KnigaRead.com/

Анна Зегерс - Седьмой крест

На нашем сайте KnigaRead.com Вы можете абсолютно бесплатно читать книгу онлайн Анна Зегерс, "Седьмой крест" бесплатно, без регистрации.
Перейти на страницу:

– Был там такой фрукт, – рассказывает один, – никак ему глотку не заткнешь, тут его сейчас же в подвал оттащили да открыли дверь. А он и говорит: «Рабочее место – просто красота».

Циллиг смотрел прямо перед собой и набивал рот хлебом.

II

Туман почти рассеялся, только отдельные лохмотья еще висели между яблонями Марнетов и Мангольдов. Велосипед Франца опять подскочил на двух ухабах, но сегодня эти подскакивания не доставляли ему удовольствия и только мучительно отдались в тяжелой, болевшей от бессонной ночи голове.

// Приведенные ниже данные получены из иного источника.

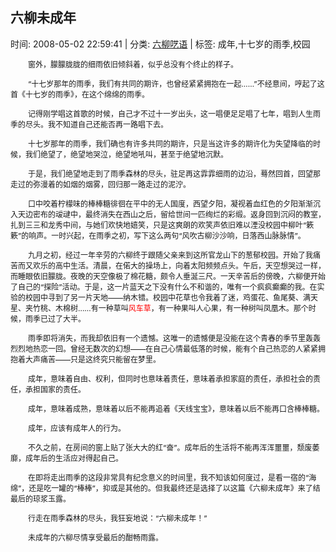 
<h2>六柳未成年</h2>

<span class="time SG_txtc">时间: 2008-05-02 22:59:41 | 分类: [六柳呓语](./BlogClass_六柳呓语.md) | 标签: 成年,十七岁的雨季,校园</span>
<!--
<table>
    <tbody>
        <tr>
            <td>时间: 2008-05-02 22:59:41</td>
            <td>分类: [六柳呓语](./BlogClass_六柳呓语.md) </td>
            <td> 标签: 成年,十七岁的雨季,校园 </td>
        </tr>
    </tbody>
</table>
-->
<div class="articalContent" id="sina_keyword_ad_area2">
<div style="TEXT-INDENT: 2em">
<p><font style="FONT-SIZE: 12px">窗外，朦朦胧胧的细雨依旧倾斜着，似乎总没有个终止的样子。</font></p>
<p><font style="FONT-SIZE: 12px">“十七岁那年的雨季，我们有共同的期许，也曾经紧紧拥抱在一起……”不经意间，哼起了这首《十七岁的雨季》，在这个绵绵的雨季。</font></p>
<p><font style="FONT-SIZE: 12px">记得刚学唱这首歌的时候，自己才不过十一岁出头，这一唱便足足唱了七年，唱到人生雨季的尽头。我不知道自己还能否再一路唱下去。</font></p>
<p><font style="FONT-SIZE: 12px">十七岁那年的雨季，我们确也有许多共同的期许，只是当这许多的期许化为失望降临的时候，我们绝望了，绝望地哭泣，绝望地吼叫，甚至于绝望地沉默。</font></p>
<p><font style="FONT-SIZE: 12px">于是，我们绝望地走到了雨季森林的尽头，驻足再这霏霏细雨的边沿，蓦然回首，回望那走过的弥漫着的如烟的烟雾，回归那一路走过的泥泞。</font></p>
<p><font style="FONT-SIZE: 12px">口中咬着柠檬味的棒棒糖徘徊在平中的无人国度，西望夕阳，凝视着血红色的夕阳渐渐沉入天边密布的叆叇中，最终消失在西山之后，留给世间一匹绚烂的彩缎。返身回到沉闷的教室，扎到三三和龙秀中间，与她们欢快地嬉笑，只是这爽朗的欢笑声依旧难以湮没校园中柳叶“簌簌”的响声。一时兴起，在雨季之初，写下这么两句“风吹古柳沙沙响，日落西山脉脉情”。</font></p>
<p><font style="FONT-SIZE: 12px">九月之初，经过一年辛劳的六柳终于跟随父亲来到这所官龙山下的葱郁校园。开始了我痛苦而又欢乐的高中生活。清晨，在偌大的操场上，向着太阳频频点头。午后，天空想哭过一样，而睡眼依旧朦胧。夜晚的天空像极了棉花糖，颇令人垂涎三尺。一天辛苦后的傍晚，六柳便开始了自己的“探险”活动。于是，这一片蓝天之下没有什么不和谐的，唯有一个疯疯癫癫的我。在实验的校园中寻到了另一片天地——纳木错。校园中花草也令我着了迷，鸡蛋花、鱼尾葵、满天星、夹竹桃、木棉树……有一种草叫<font color="#FF0000">风车草</font>，有一种果叫人心果，有一种树叫凤凰木。那个时候，雨季已过了大半。</font></p>
<p><font style="FONT-SIZE: 12px">雨季即将消失，而我却依旧有一个遗憾。这唯一的遗憾便是没能在这个青春的季节里轰轰烈烈地热恋一回。曾经无数次的幻想——在自己心情最低落的时候，能有个自己热恋的人紧紧拥抱着大声痛苦——只是这终究只能留在梦里。</font></p>
<p><font style="FONT-SIZE: 12px">成年，意味着自由、权利，但同时也意味着责任，意味着承担家庭的责任，承担社会的责任，承担国家的责任。</font></p>
<p><font style="FONT-SIZE: 12px">成年，意味着成熟，意味着以后不能再追着《天线宝宝》，意味着以后不能再口含棒棒糖。</font></p>
<p><font style="FONT-SIZE: 12px">成年，应该有成年人的行为。</font></p>
<p><font style="FONT-SIZE: 12px">不久之前，在房间的窗上贴了张大大的红“奋”。成年后的生活将不能再浑浑噩噩，颓废萎靡，成年后的生活应对得起自己。</font></p>
<p><font style="FONT-SIZE: 12px">在即将走出雨季的这段非常具有纪念意义的时间里，我不知该如何度过，是看一宿的“海绵”，还是吃一罐的“棒棒”，抑或是其他的。但我最终还是选择了以这篇《六柳未成年》来了结最后的琼浆玉露。</font></p>
<p><font style="FONT-SIZE: 12px">行走在雨季森林的尽头，我狂妄地说：“六柳未成年！”</font></p>
<p><font style="FONT-SIZE: 12px">未成年的六柳尽情享受最后的酣畅雨露。</font></p>
</div>
<div>
<div> <wbr/></div>
</div>
</div>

Франц въехал в полосу тумана, и его волны обдали разгоряченное лицо влажной прохладой.

Когда Франц огибал усадьбу Мангольдов, солнце на мгновенье проглянуло сквозь мглу. Но теперь на опустевших яблонях уже не вспыхивали отблески. За усадьбой поля уходили вниз, словно бесконечная безлюдная пустыня. Забываешь, что там в тумане заводы Гехста, что неподалеку крупнейшие города страны, что скоро на дороге появятся целые стаи велосипедистов. Здесь пустыня, прикрытая пашнями. Здесь вековая тишина – в трехстах метрах от городских ворот. А там, где пройдут Эрнст и его овцы, земля будет еще пустыннее. Эта пустыня осталась до сих пор непокоренной. Каждый только проходит через нее. Каждый хочет пройти скорее. Хорошо, если бы сегодня вечером дома уже затопили печку! Франц никогда не чувствовал особой симпатии к Эрнсту, но сегодня утром ему недоставало Эрнста, точно сама жизнь ушла отсюда вместе с ним куда-то в другое место.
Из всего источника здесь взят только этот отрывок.